─── Extracted information
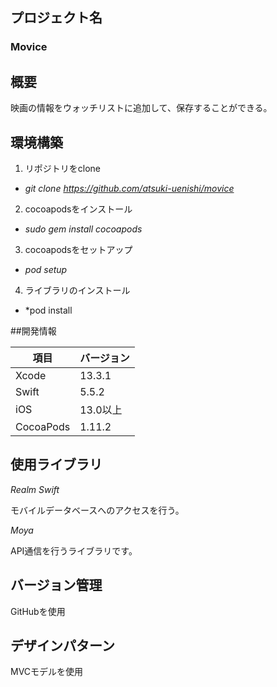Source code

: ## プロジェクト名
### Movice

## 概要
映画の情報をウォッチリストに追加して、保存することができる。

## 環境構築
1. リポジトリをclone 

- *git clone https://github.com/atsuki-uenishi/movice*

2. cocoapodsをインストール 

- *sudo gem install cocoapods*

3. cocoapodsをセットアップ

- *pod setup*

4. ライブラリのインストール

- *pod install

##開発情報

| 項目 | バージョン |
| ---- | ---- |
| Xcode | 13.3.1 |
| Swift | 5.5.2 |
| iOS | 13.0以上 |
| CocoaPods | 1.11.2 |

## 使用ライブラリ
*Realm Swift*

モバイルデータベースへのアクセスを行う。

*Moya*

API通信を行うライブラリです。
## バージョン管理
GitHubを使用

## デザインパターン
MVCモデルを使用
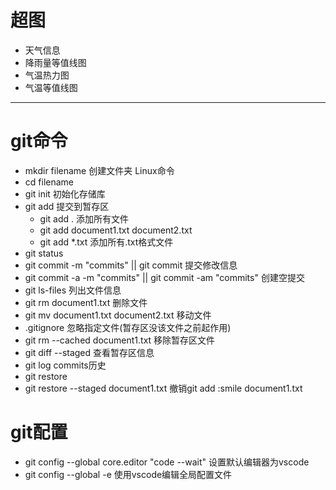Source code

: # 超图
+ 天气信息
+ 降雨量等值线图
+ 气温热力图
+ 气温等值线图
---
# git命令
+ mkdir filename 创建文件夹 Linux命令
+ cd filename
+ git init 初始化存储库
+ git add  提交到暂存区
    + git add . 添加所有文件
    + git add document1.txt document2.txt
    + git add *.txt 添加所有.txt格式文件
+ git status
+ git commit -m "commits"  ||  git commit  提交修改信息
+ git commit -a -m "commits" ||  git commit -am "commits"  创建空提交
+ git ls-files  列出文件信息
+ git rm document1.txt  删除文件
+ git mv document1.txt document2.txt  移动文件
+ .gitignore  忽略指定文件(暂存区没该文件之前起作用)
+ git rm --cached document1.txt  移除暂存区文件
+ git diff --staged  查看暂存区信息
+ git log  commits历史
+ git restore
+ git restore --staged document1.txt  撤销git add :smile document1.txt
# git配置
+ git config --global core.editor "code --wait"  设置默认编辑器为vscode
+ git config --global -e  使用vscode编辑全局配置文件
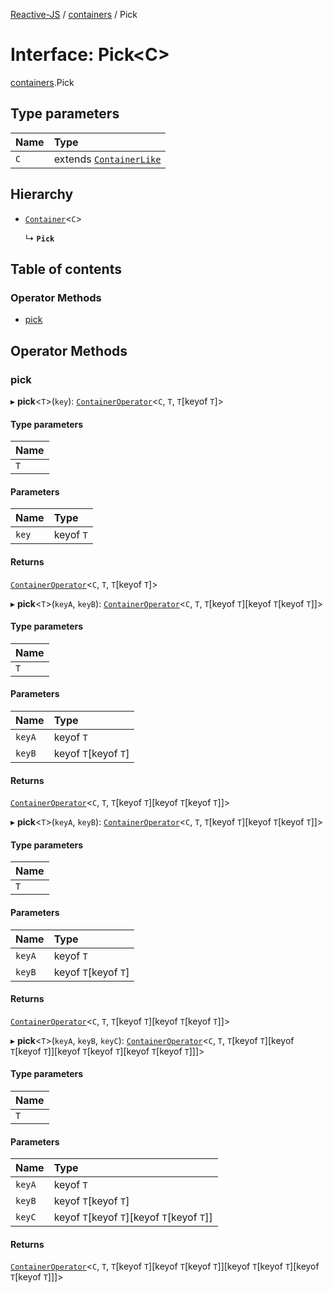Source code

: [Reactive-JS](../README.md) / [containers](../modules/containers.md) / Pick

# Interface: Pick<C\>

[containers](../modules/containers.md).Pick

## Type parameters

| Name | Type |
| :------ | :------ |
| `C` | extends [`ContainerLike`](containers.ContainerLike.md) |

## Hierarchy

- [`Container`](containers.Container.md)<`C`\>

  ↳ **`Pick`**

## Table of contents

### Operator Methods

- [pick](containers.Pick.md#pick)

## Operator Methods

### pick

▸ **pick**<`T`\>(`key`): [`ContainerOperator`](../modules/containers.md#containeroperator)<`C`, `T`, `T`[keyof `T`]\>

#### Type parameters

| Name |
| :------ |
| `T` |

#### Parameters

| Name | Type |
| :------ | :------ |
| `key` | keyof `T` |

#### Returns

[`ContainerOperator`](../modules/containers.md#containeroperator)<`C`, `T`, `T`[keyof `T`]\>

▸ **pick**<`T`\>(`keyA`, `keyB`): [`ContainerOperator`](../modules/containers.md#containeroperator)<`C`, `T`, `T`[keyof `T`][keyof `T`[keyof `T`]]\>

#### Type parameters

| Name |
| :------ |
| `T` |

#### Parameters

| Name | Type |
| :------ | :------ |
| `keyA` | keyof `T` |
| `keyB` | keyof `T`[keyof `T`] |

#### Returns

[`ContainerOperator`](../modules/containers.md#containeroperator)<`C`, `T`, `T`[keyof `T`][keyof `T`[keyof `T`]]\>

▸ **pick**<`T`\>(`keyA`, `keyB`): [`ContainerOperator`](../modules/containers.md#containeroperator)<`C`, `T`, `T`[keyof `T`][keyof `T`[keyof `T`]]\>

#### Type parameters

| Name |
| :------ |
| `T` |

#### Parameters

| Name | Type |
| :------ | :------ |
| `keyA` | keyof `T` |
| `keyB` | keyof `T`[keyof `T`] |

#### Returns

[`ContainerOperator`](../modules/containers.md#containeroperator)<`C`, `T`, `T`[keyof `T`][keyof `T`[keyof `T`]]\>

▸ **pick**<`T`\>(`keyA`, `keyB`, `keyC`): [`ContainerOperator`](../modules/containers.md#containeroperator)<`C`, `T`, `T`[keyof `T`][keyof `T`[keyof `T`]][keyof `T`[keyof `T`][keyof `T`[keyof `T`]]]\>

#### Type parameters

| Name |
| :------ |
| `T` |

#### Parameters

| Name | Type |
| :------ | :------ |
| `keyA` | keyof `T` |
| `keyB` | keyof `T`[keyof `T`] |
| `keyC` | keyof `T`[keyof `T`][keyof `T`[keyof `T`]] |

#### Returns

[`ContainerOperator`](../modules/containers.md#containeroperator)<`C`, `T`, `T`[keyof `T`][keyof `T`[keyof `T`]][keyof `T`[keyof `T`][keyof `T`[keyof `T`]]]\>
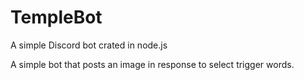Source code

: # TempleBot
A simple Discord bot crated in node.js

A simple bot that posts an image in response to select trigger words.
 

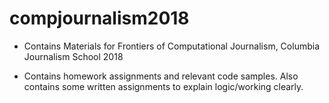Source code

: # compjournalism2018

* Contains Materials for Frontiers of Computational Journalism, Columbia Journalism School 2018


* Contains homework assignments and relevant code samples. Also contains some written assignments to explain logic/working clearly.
──────
# Instructions for the task
In the entries above, identify every line with the string "filename".

# Answer space
+ mkdir filename 创建文件夹 Linux命令
+ cd filename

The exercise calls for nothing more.